Дантон с опаской взглянул на него:
– Ладно, говорите.
– Завтра комитет переизберут. Мы хотим добавить Колло д’Эрбуа и Бийо-Варенна. Они причиняют массу беспокойства, критикуя нас направо и налево, поэтому не вижу другого способа заткнуть им рот. Признаю, это трусливая политика. Мы должны усилить наши тылы. Комитет нуждается в вас.
– Нет.
– Пожалуйста, Дантон, – сказал Фабр.
– Я поддержу вас, чем смогу. Буду настаивать на расширении ваших полномочий. Просто скажите, чего вы хотите от Конвента, и я вам это добуду. Но я больше не стану заседать в комитете. Я устал от заседаний. Черт бы их побрал. Это не мое. Мне нравится работать в одиночку, следуя своему инстинкту. Я ненавижу вашу чертову повестку, ваши протоколы и процедуры.

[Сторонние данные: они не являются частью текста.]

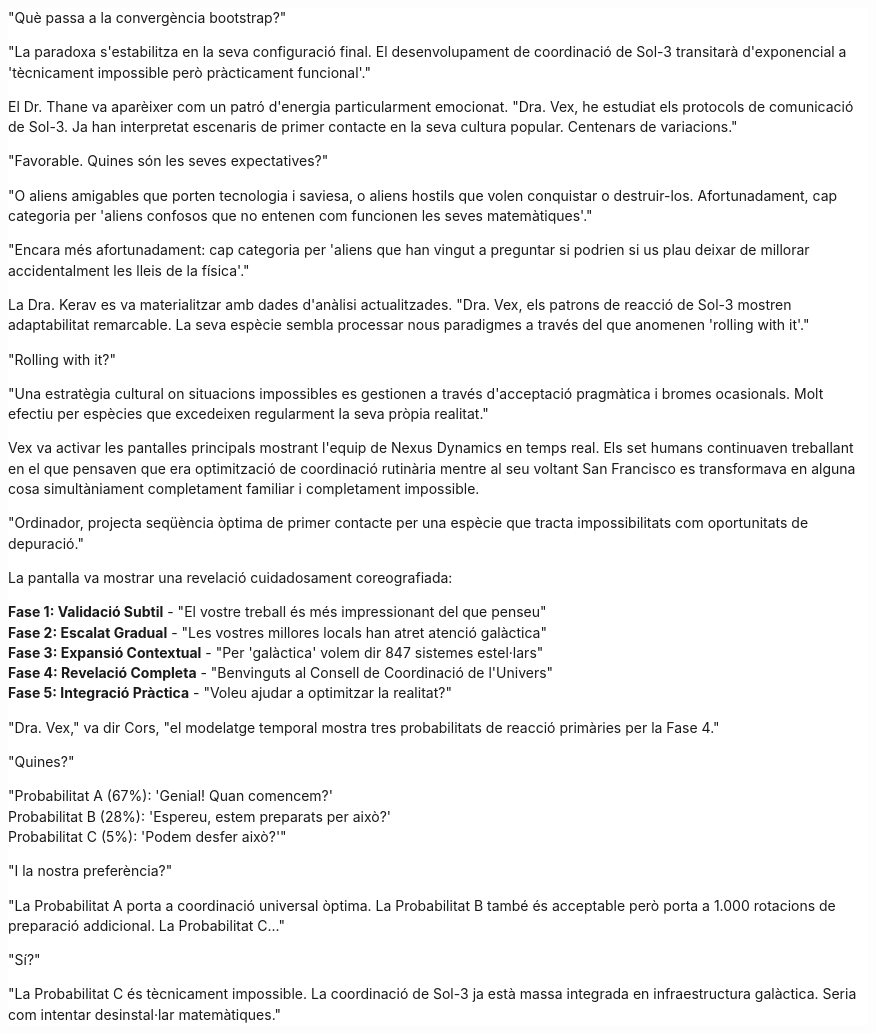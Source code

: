 "Què passa a la convergència bootstrap?"

"La paradoxa s'estabilitza en la seva configuració final. El desenvolupament de coordinació de Sol-3 transitarà d'exponencial a 'tècnicament impossible però pràcticament funcional'."

El Dr. Thane va aparèixer com un patró d'energia particularment emocionat. "Dra. Vex, he estudiat els protocols de comunicació de Sol-3. Ja han interpretat escenaris de primer contacte en la seva cultura popular. Centenars de variacions."

"Favorable. Quines són les seves expectatives?"

"O aliens amigables que porten tecnologia i saviesa, o aliens hostils que volen conquistar o destruir-los. Afortunadament, cap categoria per 'aliens confosos que no entenen com funcionen les seves matemàtiques'."

"Encara més afortunadament: cap categoria per 'aliens que han vingut a preguntar si podrien si us plau deixar de millorar accidentalment les lleis de la física'."

La Dra. Kerav es va materialitzar amb dades d'anàlisi actualitzades. "Dra. Vex, els patrons de reacció de Sol-3 mostren adaptabilitat remarcable. La seva espècie sembla processar nous paradigmes a través del que anomenen 'rolling with it'."

"Rolling with it?"

"Una estratègia cultural on situacions impossibles es gestionen a través d'acceptació pragmàtica i bromes ocasionals. Molt efectiu per espècies que excedeixen regularment la seva pròpia realitat."

Vex va activar les pantalles principals mostrant l'equip de Nexus Dynamics en temps real. Els set humans continuaven treballant en el que pensaven que era optimització de coordinació rutinària mentre al seu voltant San Francisco es transformava en alguna cosa simultàniament completament familiar i completament impossible.

"Ordinador, projecta seqüència òptima de primer contacte per una espècie que tracta impossibilitats com oportunitats de depuració."

La pantalla va mostrar una revelació cuidadosament coreografiada:

**Fase 1: Validació Subtil** - "El vostre treball és més impressionant del que penseu"  
**Fase 2: Escalat Gradual** - "Les vostres millores locals han atret atenció galàctica"  
**Fase 3: Expansió Contextual** - "Per 'galàctica' volem dir 847 sistemes estel·lars"  
**Fase 4: Revelació Completa** - "Benvinguts al Consell de Coordinació de l'Univers"  
**Fase 5: Integració Pràctica** - "Voleu ajudar a optimitzar la realitat?"

"Dra. Vex," va dir Cors, "el modelatge temporal mostra tres probabilitats de reacció primàries per la Fase 4."

"Quines?"

"Probabilitat A (67%): 'Genial! Quan comencem?'  
Probabilitat B (28%): 'Espereu, estem preparats per això?'  
Probabilitat C (5%): 'Podem desfer això?'"

"I la nostra preferència?"

"La Probabilitat A porta a coordinació universal òptima. La Probabilitat B també és acceptable però porta a 1.000 rotacions de preparació addicional. La Probabilitat C..."

"Sí?"

"La Probabilitat C és tècnicament impossible. La coordinació de Sol-3 ja està massa integrada en infraestructura galàctica. Seria com intentar desinstal·lar matemàtiques."

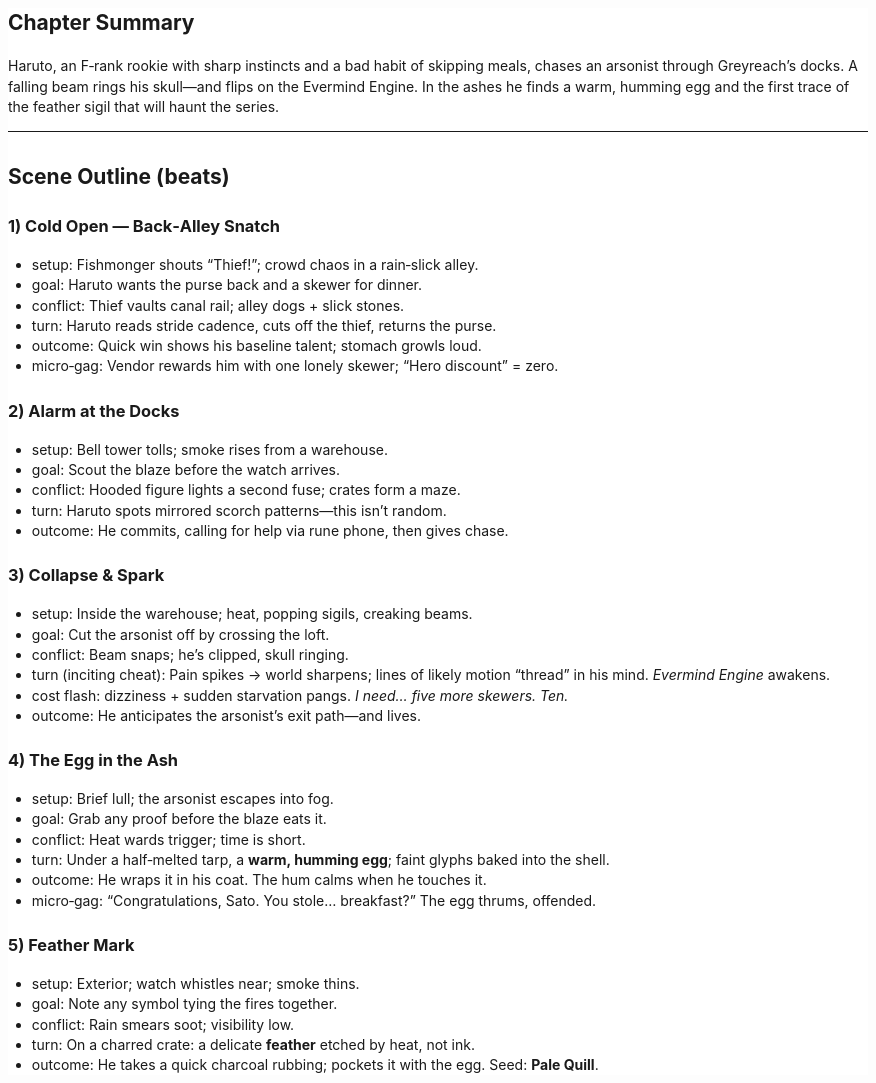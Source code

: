 ## Chapter Summary

Haruto, an F‑rank rookie with sharp instincts and a bad habit of skipping meals, chases an arsonist through Greyreach’s docks. A falling beam rings his skull—and flips on the Evermind Engine. In the ashes he finds a warm, humming egg and the first trace of the feather sigil that will haunt the series.

---

## Scene Outline (beats)

### 1) Cold Open — Back‑Alley Snatch

* setup: Fishmonger shouts “Thief!”; crowd chaos in a rain‑slick alley.
* goal: Haruto wants the purse back and a skewer for dinner.
* conflict: Thief vaults canal rail; alley dogs + slick stones.
* turn: Haruto reads stride cadence, cuts off the thief, returns the purse.
* outcome: Quick win shows his baseline talent; stomach growls loud.
* micro‑gag: Vendor rewards him with one lonely skewer; “Hero discount” = zero.

### 2) Alarm at the Docks

* setup: Bell tower tolls; smoke rises from a warehouse.
* goal: Scout the blaze before the watch arrives.
* conflict: Hooded figure lights a second fuse; crates form a maze.
* turn: Haruto spots mirrored scorch patterns—this isn’t random.
* outcome: He commits, calling for help via rune phone, then gives chase.

### 3) Collapse & Spark

* setup: Inside the warehouse; heat, popping sigils, creaking beams.
* goal: Cut the arsonist off by crossing the loft.
* conflict: Beam snaps; he’s clipped, skull ringing.
* turn (inciting cheat): Pain spikes → world sharpens; lines of likely motion “thread” in his mind. *Evermind Engine* awakens.
* cost flash: dizziness + sudden starvation pangs. *I need… five more skewers. Ten.*
* outcome: He anticipates the arsonist’s exit path—and lives.

### 4) The Egg in the Ash

* setup: Brief lull; the arsonist escapes into fog.
* goal: Grab any proof before the blaze eats it.
* conflict: Heat wards trigger; time is short.
* turn: Under a half‑melted tarp, a **warm, humming egg**; faint glyphs baked into the shell.
* outcome: He wraps it in his coat. The hum calms when he touches it.
* micro‑gag: “Congratulations, Sato. You stole… breakfast?” The egg thrums, offended.

### 5) Feather Mark

* setup: Exterior; watch whistles near; smoke thins.
* goal: Note any symbol tying the fires together.
* conflict: Rain smears soot; visibility low.
* turn: On a charred crate: a delicate **feather** etched by heat, not ink.
* outcome: He takes a quick charcoal rubbing; pockets it with the egg. Seed: **Pale Quill**.
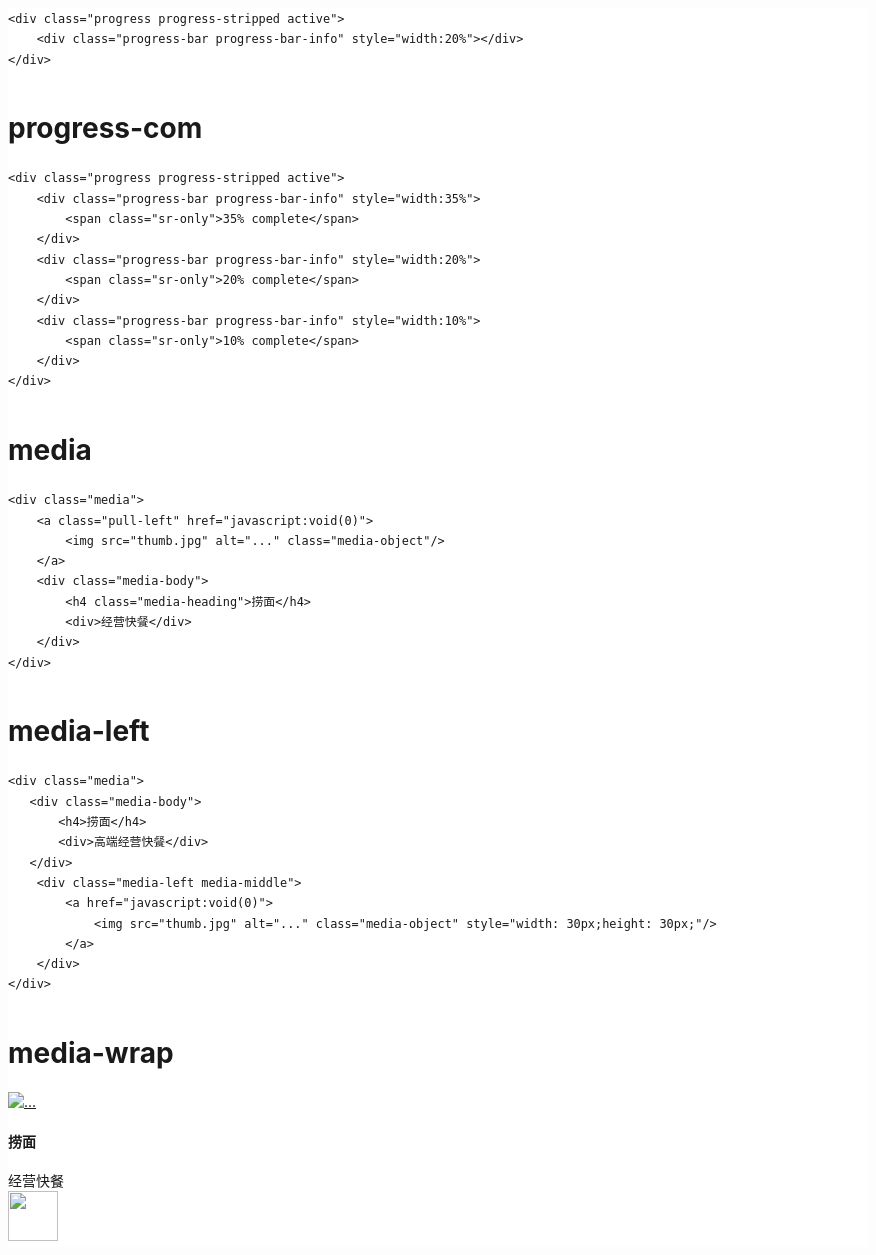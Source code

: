     <div class="progress progress-stripped active">
        <div class="progress-bar progress-bar-info" style="width:20%"></div>
    </div>


progress-com
===

    <div class="progress progress-stripped active">
        <div class="progress-bar progress-bar-info" style="width:35%">
            <span class="sr-only">35% complete</span>
        </div>
        <div class="progress-bar progress-bar-info" style="width:20%">
            <span class="sr-only">20% complete</span>
        </div>
        <div class="progress-bar progress-bar-info" style="width:10%">
            <span class="sr-only">10% complete</span>
        </div>
    </div>


media
===

    <div class="media">
        <a class="pull-left" href="javascript:void(0)">
            <img src="thumb.jpg" alt="..." class="media-object"/>
        </a>
        <div class="media-body">
            <h4 class="media-heading">捞面</h4>
            <div>经营快餐</div>
        </div>
    </div>


media-left
===

    <div class="media">
       <div class="media-body">
           <h4>捞面</h4>
           <div>高端经营快餐</div>
       </div>
        <div class="media-left media-middle">
            <a href="javascript:void(0)">
                <img src="thumb.jpg" alt="..." class="media-object" style="width: 30px;height: 30px;"/>
            </a>
        </div>
    </div>


media-wrap
===

   <div class="media">
       <div class="media-left">
           <a href="javascript:void(0)">
               <img src="thumb.jpg" alt="..." class="media-object" style="width: 50px;height: 50px;"/>
           </a>
       </div>
       <div class="media-object">
           <h4 class="meida-heading">捞面</h4>
            <div>经营快餐</div>
           <div class="media">
               <div class="media-left">
                   <a href="javascript:void(0)">
                       <img src="thumb.jpg" alt="" style="width: 50px;height: 50px;"/>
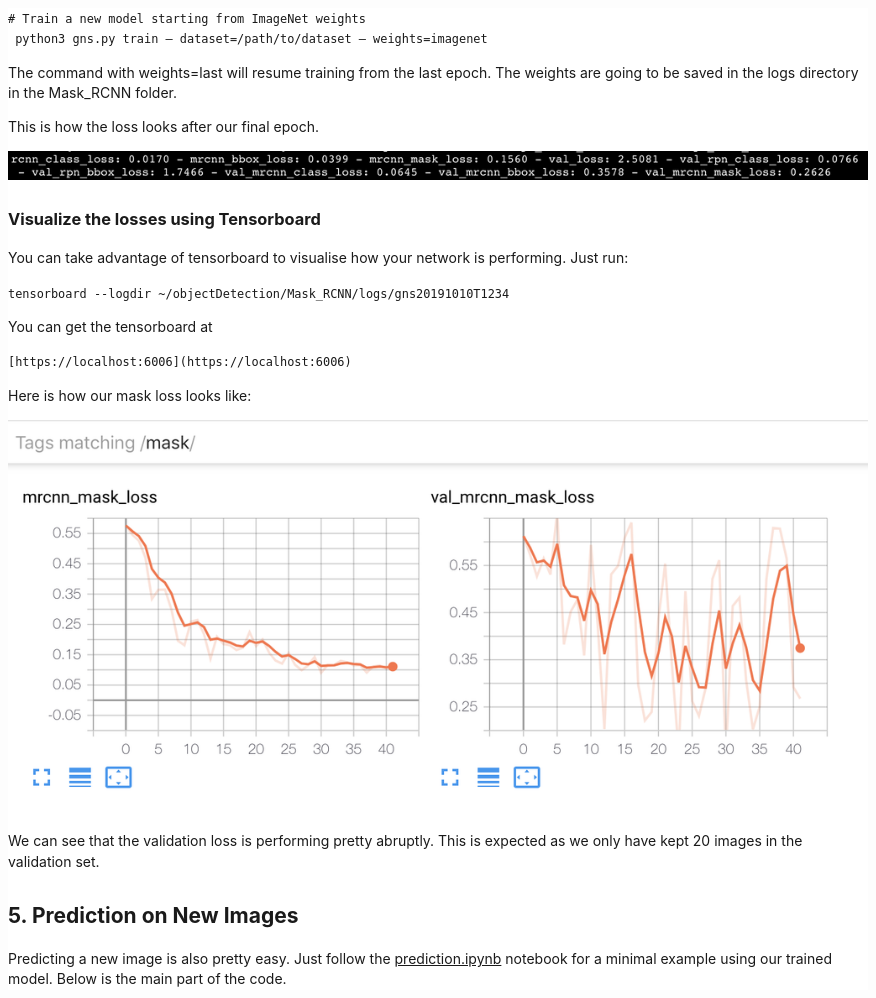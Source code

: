     # Train a new model starting from ImageNet weights
     python3 gns.py train — dataset=/path/to/dataset — weights=imagenet

The command with weights=last will resume training from the last epoch. The weights are going to be saved in the logs directory in the Mask_RCNN folder.

This is how the loss looks after our final epoch.

![](/images/weapons/12.png)

### Visualize the losses using Tensorboard

You can take advantage of tensorboard to visualise how your network is performing. Just run:

    tensorboard --logdir ~/objectDetection/Mask_RCNN/logs/gns20191010T1234

You can get the tensorboard at

    [https://localhost:6006](https://localhost:6006)

Here is how our mask loss looks like:

![](/images/weapons/13.png)

We can see that the validation loss is performing pretty abruptly. This is expected as we only have kept 20 images in the validation set.

## 5. Prediction on New Images

Predicting a new image is also pretty easy. Just follow the [prediction.ipynb](https://github.com/MLWhiz/object_detection/blob/master/guns_and_swords/2.%20predict.ipynb) notebook for a minimal example using our trained model. Below is the main part of the code.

– Ваша позиция отвратительна! – заорал Робеспьер.
Ропот снаружи усилился. Дантон кивнул в сторону двери.
– Позвольте мне все устроить. Думаю, никто, кроме меня, их не перекричит.
– Я возмущен тем, как вы… – Робеспьер замолчал, не находя слов. – Народ всегда прав, – закончил он, – и, если он чинит препятствия революции, даже, например, в Тулоне, мы должны винить в этом его вождей.
– К чему вы это говорите? – спросил Дантон.
Фабр отлепился от стены.
– Излагает свою доктрину! – завопил Фабр. – Решил, пришло время прочесть нам проповедь!